La tempête détruisit d'ailleurs une bonne partie des décors
et du matériel.
A
l'origine, les scènes de Tatooine faillirent être tournées
au Maroc, mais le réalisateur préféra la lumière et le sable
de la Tunisie. D'un point de vue économique, le tournage
de l'Episode I a coûté près de 115 millions de dollars,
dont 60 utilisés pour les 2000 effets spéciaux. Ces derniers
sont une fois de plus signés ILM (Industry Light and magic)
: 95% des plans du film ont été remaniés par ordinateurs,
seuls 200 plans n'ayant pas été modifiés. La plupart des
"personnages virtuels" furent joués par de vrais acteurs
afin de faciliter l'interaction avec les autres acteurs,
puis ensuite remplacés par des images de synthèse en post-production.
Expérimentations
de caméras digitales
La
menace fantôme marque aussi des avancées technologiques
majeures : le tournage a aussi servi d'expérimentations
de caméras digitales, ne nécessitant plus de pellicule.
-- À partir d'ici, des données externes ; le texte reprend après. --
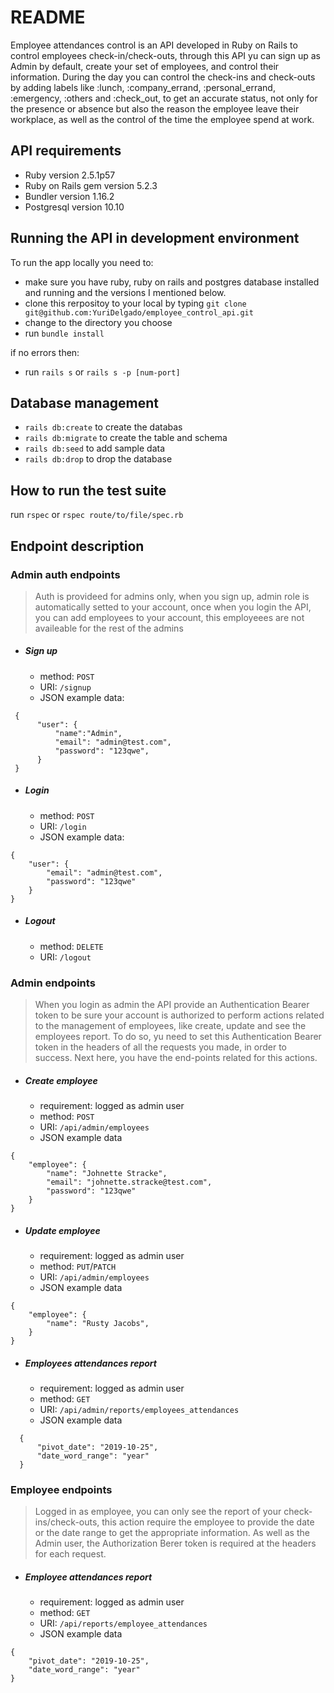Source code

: # README

Employee attendances control is an API developed in Ruby on Rails to control employees check-in/check-outs, through this API yu can sign up as Admin by default, create your set of employees, and control their information. During the day you can control the check-ins and check-outs by adding labels like :lunch, :company_errand, :personal_errand, :emergency, :others and :check_out, to get an accurate status, not only for the presence or absence but also the reason the employee leave their workplace, as well as the control of the time the employee spend at work.

## API requirements
  * Ruby version 2.5.1p57
  * Ruby on Rails gem version 5.2.3
  * Bundler version 1.16.2
  * Postgresql version 10.10

## Running the API in development environment
To run the app locally you need to:
- make sure you have ruby, ruby on rails and postgres database installed and running and the versions I mentioned below.
- clone this rerpositoy to your local by typing `git clone git@github.com:YuriDelgado/employee_control_api.git`
- change to the directory you choose
- run `bundle install`

if no errors then:
- run `rails s` or `rails s -p [num-port]` 

## Database management
 - `rails db:create` to create the databas
 - `rails db:migrate` to create the table and schema
 - `rails db:seed` to add sample data
 - `rails db:drop` to drop the database

## How to run the test suite
  run `rspec` or `rspec route/to/file/spec.rb`
  

## Endpoint description

### Admin auth endpoints

> Auth is provideed for admins only, when you sign up, admin role is automatically setted to your account, once when you login the API, you can add employees to your account, this employeees are not availeable for the rest of the admins

- ##### Sign up
 	+ method: `POST`
 	+ URI: `/signup`
 	+ JSON example data:
```
 {
	  "user": {
		  "name":"Admin",
		  "email": "admin@test.com",
		  "password": "123qwe",
	  }
 }
```

- ##### Login
	+ method: `POST`
	+ URI: `/login`
	+ JSON example data:
```
{
	"user": {
		"email": "admin@test.com",
		"password": "123qwe"
	}
}
```

- ##### Logout
	+ method: `DELETE`
	+ URI: `/logout`

### Admin endpoints

> When you login as admin the API provide an Authentication Bearer token to be sure your account is authorized to perform actions related to the management of employees, like create, update and see the employees report. To do so, yu need to set this Authentication Bearer token in the headers of all the requests you made, in order to success. Next here, you have the end-points related for this actions.
	
- ##### Create employee
	+ requirement: logged as admin user
	+ method: `POST`
	+ URI: `/api/admin/employees`
 	+ JSON example data
```
{
	"employee": {
		"name": "Johnette Stracke",
		"email": "johnette.stracke@test.com",
		"password": "123qwe"
	}
}
```
 
- ##### Update employee
	+ requirement: logged as admin user
	+ method: `PUT`/`PATCH`
	+ URI: `/api/admin/employees`
	+ JSON example data
```
{
	"employee": {
		"name": "Rusty Jacobs",
	}
}
```

- ##### Employees attendances report
	+ requirement: logged as admin user
	+ method: `GET`
	+ URI: `/api/admin/reports/employees_attendances`
	+ JSON example data
```
  {
	  "pivot_date": "2019-10-25",
	  "date_word_range": "year"
  }
``` 
 
### Employee endpoints

> Logged in as employee, you can only see the report of your check-ins/check-outs, this action require the employee to provide the date or the date range to get the appropriate information. As well as the Admin user, the Authorization Berer token is required at the headers for each request.
	
- ##### Employee attendances report
	+ requirement: logged as admin user
	+ method: `GET`
	+ URI: `/api/reports/employee_attendances`
	+ JSON example data
```
{
	"pivot_date": "2019-10-25",
	"date_word_range": "year"
}
```

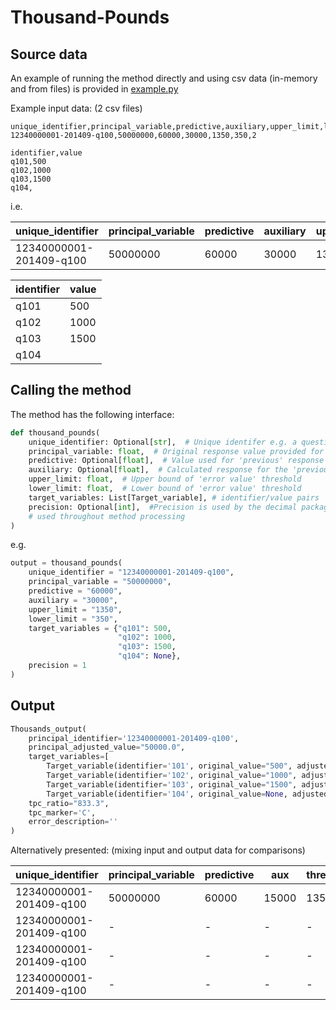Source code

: # Thousand-Pounds

## Source data

An example of running the method directly and using csv data (in-memory and from files) is provided in [example.py](example.py)

Example input data: (2 csv files)

```
unique_identifier,principal_variable,predictive,auxiliary,upper_limit,lower_limit,precision
12340000001-201409-q100,50000000,60000,30000,1350,350,2

identifier,value
q101,500
q102,1000
q103,1500
q104,
```

i.e.

|unique_identifier|principal_variable|predictive|auxiliary|upper_limit|lower_limit|precision
|---|---|---|---|---|---|---|
12340000001-201409-q100|50000000|60000|30000|1350|350|2

|identifier| value 
|---|----|
q101| 500 
q102| 1000 
q103| 1500 
q104|

## Calling the method

The method has the following interface:

```python
def thousand_pounds(
    unique_identifier: Optional[str],  # Unique identifer e.g. a question code/ruref/period/id/combination of all of thse
    principal_variable: float,  # Original response value provided for the 'current' period
    predictive: Optional[float],  # Value used for 'previous' response (Returned/Imputed/Constructed)
    auxiliary: Optional[float],  # Calculated response for the 'previous' period
    upper_limit: float,  # Upper bound of 'error value' threshold
    lower_limit: float,  # Lower bound of 'error value' threshold
    target_variables: List[Target_variable], # identifier/value pairs
    precision: Optional[int],  #Precision is used by the decimal package to ensure a specified accuracy
    # used throughout method processing
)
```

e.g.

```python
output = thousand_pounds(
    unique_identifier = "12340000001-201409-q100",
    principal_variable = "50000000",
    predictive = "60000",
    auxiliary = "30000",
    upper_limit = "1350",
    lower_limit = "350",
    target_variables = {"q101": 500,
                        "q102": 1000,
                        "q103": 1500,
                        "q104": None},
    precision = 1
)
```

## Output

```python
Thousands_output(
    principal_identifier='12340000001-201409-q100',
    principal_adjusted_value="50000.0",
    target_variables=[
        Target_variable(identifier='101', original_value="500", adjusted_value="0.5"),
        Target_variable(identifier='102', original_value="1000", adjusted_value="1.0"),
        Target_variable(identifier='103', original_value="1500", adjusted_value="1.5"),
        Target_variable(identifier='104', original_value=None, adjusted_value=None)],
    tpc_ratio="833.3",
    tpc_marker='C',
    error_description=''
)
```

Alternatively presented: (mixing input and output data for comparisons)

| unique_identifier       |principal_variable|predictive|aux|threshold_upper|threshold_lower|TPC_marker|ratio|principal_adjusted_value|target_variable|target_original_value|target_adjusted_value
|-------------------------|---|---|---|---|---|---|---|---|---|---|---|
 12340000001-201409-q100 |50000000|60000|15000|1350|350|C|1000.0|50000.0|q101|500|0.5
 12340000001-201409-q100 |-|-|-|-|-|-|-|-|q102|1000|1
 12340000001-201409-q100 |-|-|-|-|-|-|-|-|q103|1500|1.5
 12340000001-201409-q100 |-|-|-|-|-|-|-|-|q104||
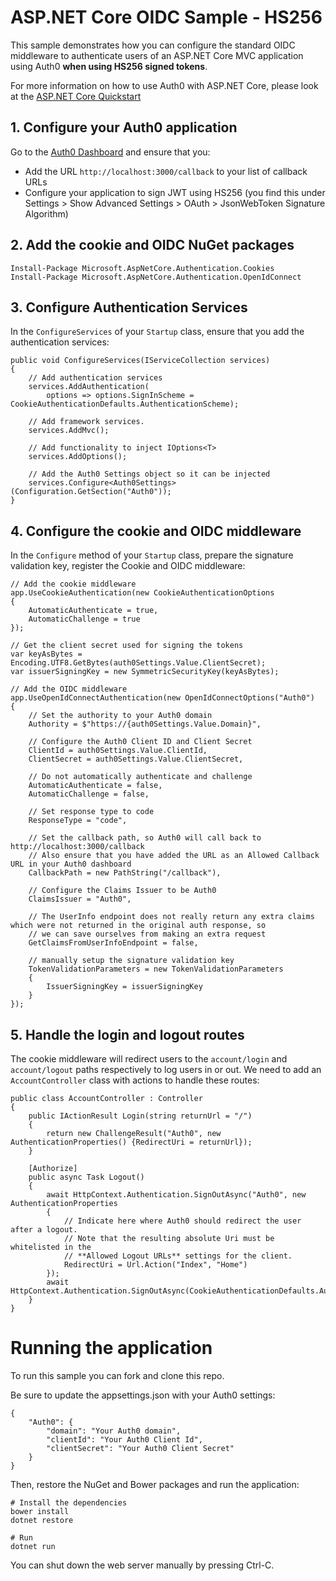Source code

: # ASP.NET Core OIDC Sample - HS256

This sample demonstrates how you can configure the standard OIDC middleware to authenticate users of an ASP.NET Core MVC application using Auth0 **when using HS256 signed tokens**.

For more information on how to use Auth0 with ASP.NET Core, please look at the [ASP.NET Core Quickstart](https://auth0.com/docs/quickstart/webapp/aspnet-core)

## 1. Configure your Auth0 application

Go to the [Auth0 Dashboard](https://manage.auth0.com) and ensure that you:

* Add the URL `http://localhost:3000/callback` to your list of callback URLs
* Configure your application to sign JWT using HS256 (you find this under Settings > Show Advanced Settings > OAuth > JsonWebToken Signature Algorithm)

## 2. Add the cookie and OIDC NuGet packages

```
Install-Package Microsoft.AspNetCore.Authentication.Cookies
Install-Package Microsoft.AspNetCore.Authentication.OpenIdConnect
```

## 3. Configure Authentication Services

In the `ConfigureServices` of your `Startup` class, ensure that you add the authentication services:

```
public void ConfigureServices(IServiceCollection services)
{
    // Add authentication services
    services.AddAuthentication(
        options => options.SignInScheme = CookieAuthenticationDefaults.AuthenticationScheme);
            
    // Add framework services.
    services.AddMvc();

    // Add functionality to inject IOptions<T>
    services.AddOptions();

    // Add the Auth0 Settings object so it can be injected
    services.Configure<Auth0Settings>(Configuration.GetSection("Auth0"));
}
```

## 4. Configure the cookie and OIDC middleware

In the `Configure` method of your `Startup` class, prepare the signature validation key, register the Cookie and OIDC middleware:

```
// Add the cookie middleware
app.UseCookieAuthentication(new CookieAuthenticationOptions
{
    AutomaticAuthenticate = true,
    AutomaticChallenge = true
});

// Get the client secret used for signing the tokens
var keyAsBytes = Encoding.UTF8.GetBytes(auth0Settings.Value.ClientSecret);
var issuerSigningKey = new SymmetricSecurityKey(keyAsBytes);

// Add the OIDC middleware
app.UseOpenIdConnectAuthentication(new OpenIdConnectOptions("Auth0")
{
    // Set the authority to your Auth0 domain
    Authority = $"https://{auth0Settings.Value.Domain}",
                
    // Configure the Auth0 Client ID and Client Secret
    ClientId = auth0Settings.Value.ClientId,
    ClientSecret = auth0Settings.Value.ClientSecret,

    // Do not automatically authenticate and challenge
    AutomaticAuthenticate = false, 
    AutomaticChallenge = false,

    // Set response type to code
    ResponseType = "code",

    // Set the callback path, so Auth0 will call back to http://localhost:3000/callback
    // Also ensure that you have added the URL as an Allowed Callback URL in your Auth0 dashboard
    CallbackPath = new PathString("/callback"),

    // Configure the Claims Issuer to be Auth0
    ClaimsIssuer = "Auth0",
                
    // The UserInfo endpoint does not really return any extra claims which were not returned in the original auth response, so
    // we can save ourselves from making an extra request
    GetClaimsFromUserInfoEndpoint = false,

    // manually setup the signature validation key
    TokenValidationParameters = new TokenValidationParameters
    {
        IssuerSigningKey = issuerSigningKey
    }
});
```

## 5. Handle the login and logout routes

The cookie middleware will redirect users to the `account/login` and `account/logout` paths respectively to log users in or out. We need to add an `AccountController` class with actions to handle these routes:

```
public class AccountController : Controller
{
    public IActionResult Login(string returnUrl = "/")
    {
        return new ChallengeResult("Auth0", new AuthenticationProperties() {RedirectUri = returnUrl});
    }

    [Authorize]
    public async Task Logout()
    {
        await HttpContext.Authentication.SignOutAsync("Auth0", new AuthenticationProperties
        {
            // Indicate here where Auth0 should redirect the user after a logout.
            // Note that the resulting absolute Uri must be whitelisted in the 
            // **Allowed Logout URLs** settings for the client.
            RedirectUri = Url.Action("Index", "Home")
        });
        await HttpContext.Authentication.SignOutAsync(CookieAuthenticationDefaults.AuthenticationScheme);
    }
}
```

# Running the application

To run this sample you can fork and clone this repo.

Be sure to update the appsettings.json with your Auth0 settings:

    {
        "Auth0": {
            "domain": "Your Auth0 domain",
            "clientId": "Your Auth0 Client Id",
            "clientSecret": "Your Auth0 Client Secret"
        } 
    }

Then, restore the NuGet and Bower packages and run the application:

```
# Install the dependencies
bower install
dotnet restore

# Run
dotnet run
```

You can shut down the web server manually by pressing Ctrl-C.

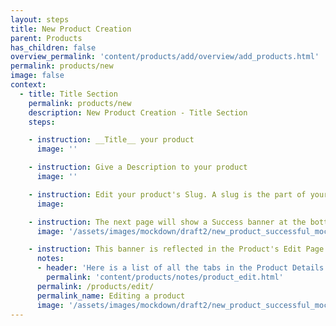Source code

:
 ```yaml
---
layout: steps
title: New Product Creation
parent: Products
has_children: false
overview_permalink: 'content/products/add/overview/add_products.html'
permalink: products/new
image: false
context:
  - title: Title Section
    permalink: products/new
    description: New Product Creation - Title Section
    steps:

    - instruction: __Title__ your product
      image: ''

    - instruction: Give a Description to your product
      image: ''

    - instruction: Edit your product's Slug. A slug is the part of your URL that is unique to the product you're making. For example, 'https://www.example.com/products/slug-name'. A slug is automatically generated from your Product's Title.
      image:

    - instruction: The next page will show a Success banner at the bottom of the page verifying that you have successfully created a new product
      image: '/assets/images/mockdown/draft2/new_product_successful_mockdown_with_message_screenshot_dark.jpg'

    - instruction: This banner is reflected in the Product's Edit Page for you to add any images, create variants, attach option types and property types, and view stock information
      notes:
      - header: 'Here is a list of all the tabs in the Product Details page:'
        permalink: 'content/products/notes/product_edit.html'
      permalink: /products/edit/
      permalink_name: Editing a product
      image: '/assets/images/mockdown/draft2/new_product_successful_mockdown_with_product_details_screenshot_dark.jpg'
---
```

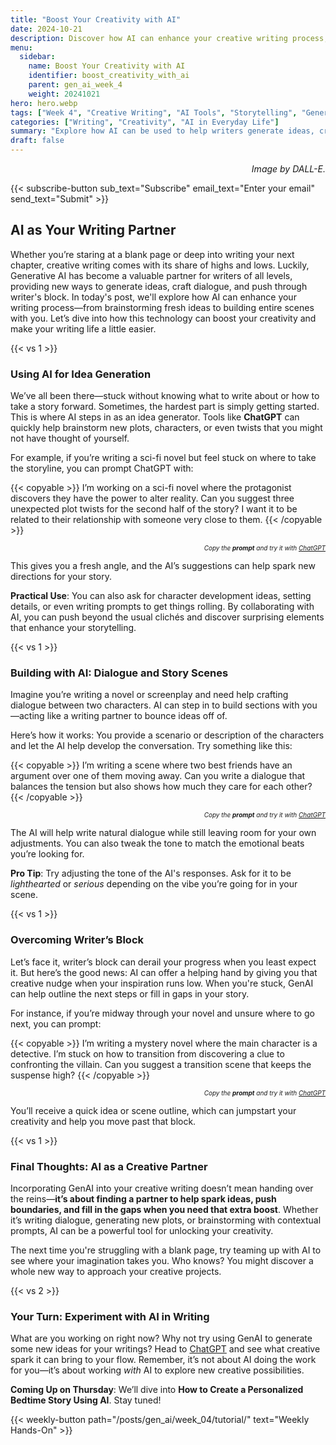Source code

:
 ```yaml
---
title: "Boost Your Creativity with AI"  
date: 2024-10-21  
description: Discover how AI can enhance your creative writing process, from generating new ideas to co-writing stories and beyond.  
menu:  
  sidebar:  
    name: Boost Your Creativity with AI  
    identifier: boost_creativity_with_ai  
    parent: gen_ai_week_4
    weight: 20241021  
hero: hero.webp  
tags: ["Week 4", "Creative Writing", "AI Tools", "Storytelling", "Generative AI"]  
categories: ["Writing", "Creativity", "AI in Everyday Life"]  
summary: "Explore how AI can be used to help writers generate ideas, craft dialogue, and streamline the creative process."  
draft: false  
---
```


<p style="text-align: right;">  
<em>Image by DALL-E.</em>  
</p>


{{< subscribe-button sub_text="Subscribe" email_text="Enter your email" send_text="Submit" >}}


## AI as Your Writing Partner

Whether you’re staring at a blank page or deep into writing your next chapter, creative writing comes with its share of highs and lows. Luckily, Generative AI has become a valuable partner for writers of all levels, providing new ways to generate ideas, craft dialogue, and push through writer's block. In today's post, we'll explore how AI can enhance your writing process—from brainstorming fresh ideas to building entire scenes with you. Let’s dive into how this technology can boost your creativity and make your writing life a little easier.


{{< vs 1 >}}


### Using AI for Idea Generation

We’ve all been there—stuck without knowing what to write about or how to take a story forward. Sometimes, the hardest part is simply getting started. This is where AI steps in as an idea generator. Tools like **ChatGPT** can quickly help brainstorm new plots, characters, or even twists that you might not have thought of yourself. 

For example, if you’re writing a sci-fi novel but feel stuck on where to take the storyline, you can prompt ChatGPT with:


{{< copyable >}}
I’m working on a sci-fi novel where the protagonist discovers they have the power to alter reality. Can you suggest three unexpected plot twists for the second half of the story? I want it to be related to their relationship with someone very close to them.
{{< /copyable >}}


<p style="text-align: right; font-size: 10px;">  
<em>Copy the <b>prompt</b> and try it with <a href="https://chatgpt.com">ChatGPT</a></em>  
</p>

This gives you a fresh angle, and the AI’s suggestions can help spark new directions for your story.

**Practical Use**: You can also ask for character development ideas, setting details, or even writing prompts to get things rolling. By collaborating with AI, you can push beyond the usual clichés and discover surprising elements that enhance your storytelling.


{{< vs 1 >}}


### Building with AI: Dialogue and Story Scenes

Imagine you’re writing a novel or screenplay and need help crafting dialogue between two characters. AI can step in to build sections with you—acting like a writing partner to bounce ideas off of. 

Here’s how it works: You provide a scenario or description of the characters and let the AI help develop the conversation. Try something like this:


{{< copyable >}}
I’m writing a scene where two best friends have an argument over one of them moving away. Can you write a dialogue that balances the tension but also shows how much they care for each other?
{{< /copyable >}}


<p style="text-align: right; font-size: 10px;">  
<em>Copy the <b>prompt</b> and try it with <a href="https://chatgpt.com">ChatGPT</a></em>  
</p>

The AI will help write natural dialogue while still leaving room for your own adjustments. You can also tweak the tone to match the emotional beats you’re looking for.

**Pro Tip**: Try adjusting the tone of the AI's responses. Ask for it to be *lighthearted* or *serious* depending on the vibe you’re going for in your scene.


{{< vs 1 >}}


### Overcoming Writer’s Block

Let’s face it, writer’s block can derail your progress when you least expect it. But here’s the good news: AI can offer a helping hand by giving you that creative nudge when your inspiration runs low. When you're stuck, GenAI can help outline the next steps or fill in gaps in your story.

For instance, if you’re midway through your novel and unsure where to go next, you can prompt:


{{< copyable >}}
I’m writing a mystery novel where the main character is a detective. I’m stuck on how to transition from discovering a clue to confronting the villain. Can you suggest a transition scene that keeps the suspense high?
{{< /copyable >}}


<p style="text-align: right; font-size: 10px;">  
<em>Copy the <b>prompt</b> and try it with <a href="https://chatgpt.com">ChatGPT</a></em>  
</p>

You’ll receive a quick idea or scene outline, which can jumpstart your creativity and help you move past that block.


{{< vs 1 >}}


### Final Thoughts: AI as a Creative Partner

Incorporating GenAI into your creative writing doesn’t mean handing over the reins—**it’s about finding a partner to help spark ideas, push boundaries, and fill in the gaps when you need that extra boost**. Whether it’s writing dialogue, generating new plots, or brainstorming with contextual prompts, AI can be a powerful tool for unlocking your creativity.

The next time you're struggling with a blank page, try teaming up with AI to see where your imagination takes you. Who knows? You might discover a whole new way to approach your creative projects.


{{< vs 2 >}}


### Your Turn: Experiment with AI in Writing

What are you working on right now? Why not try using GenAI to generate some new ideas for your writings? Head to [ChatGPT](https://chatgpt.com) and see what creative spark it can bring to your flow. Remember, it’s not about AI doing the work for you—it’s about working *with* AI to explore new creative possibilities.

**Coming Up on Thursday**: We’ll dive into **How to Create a Personalized Bedtime Story Using AI**. Stay tuned!


{{< weekly-button path="/posts/gen_ai/week_04/tutorial/" text="Weekly Hands-On" >}}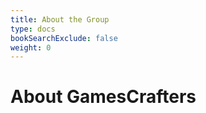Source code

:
 ```yaml
---
title: About the Group 
type: docs
bookSearchExclude: false
weight: 0 
---
```


# **About GamesCrafters**
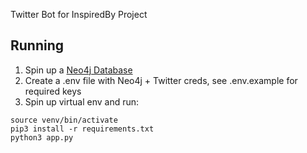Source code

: Twitter Bot for InspiredBy Project

## Running
1. Spin up a [Neo4j Database](https://neo4j.com/try-neo4j/)
2. Create a .env file with Neo4j + Twitter creds, see .env.example for required keys
3. Spin up virtual env and run:
```terminal
source venv/bin/activate
pip3 install -r requirements.txt
python3 app.py 
```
Une première. Les rumeurs inhérentes à Internet étaient
une fois de plus légion : selon Lucas, 80% des rumeurs qui
y circulent sont fausses, et il n'a même pas été nécessaire
d'introduire de fausses infos. Avec la prudence et le soin
du secret qu'on lui connaît, Lucas a très bien protégé l'intrigue
du film a été extrêmement bien protégée, le réalisateur
poussant le vice jusqu'à ne donner le texte aux acteurs,
qu'après leur arrivée sur le lieu du tournage. Sensible
aux remarques sur son pseudo-machisme, George Lucas a confié
à des femmes 35 % des rôles.
L'attaque
des clones confirme cette tendance romantique.
George Lucas a pu une fois de plus compter sur ses fans:
la première file d'attente a débutée le dimanche 11 avril
devant le Chinese Theater sur Hollywood Boulevard. Et le
marketing viral a été une fois de plus efficace : le film
aurait remporté avant même sa sortie près de 4 milliards
de dollars en achats de droits par les licenciés. Sans oublier
un chiffre qui liasse rêveur : 6104, soit le nombre d'articles
qui ont été publiés à travers la planète entre septembre
1998, date d'annonce du titre officiel et la mi-mai 1999.
Rien que les deux premières semaines de mai 3181 articles
sont parus, et ce, sans que LucasFilm n'ai à débourser un
centime.
Sûr de son pouvoir et de la force commerciale qu'elle représente,
Lucasfilm a imposé à 20th Century Fox un contrat historique
avec 8% des recettes pour Fox et en dictant ses conditions
aux exploitants : le film doit être projeté dans la plus
grande salle durant huit semaines. Et les pubs sont interdites
durant les deux premières semaines.
Pour récompenser ses fanatiques inconditionnels, George
Lucas a glissé plusieurs clins d'oil dans son film : un
oil exercé peut ainsi repérer un Chewbacca recyclé en sénateur
Wookie, le landspeeder repeint de Luke Skywalker et même
dans une scène du Sénat Galactique le E.T de Steven Spielberg.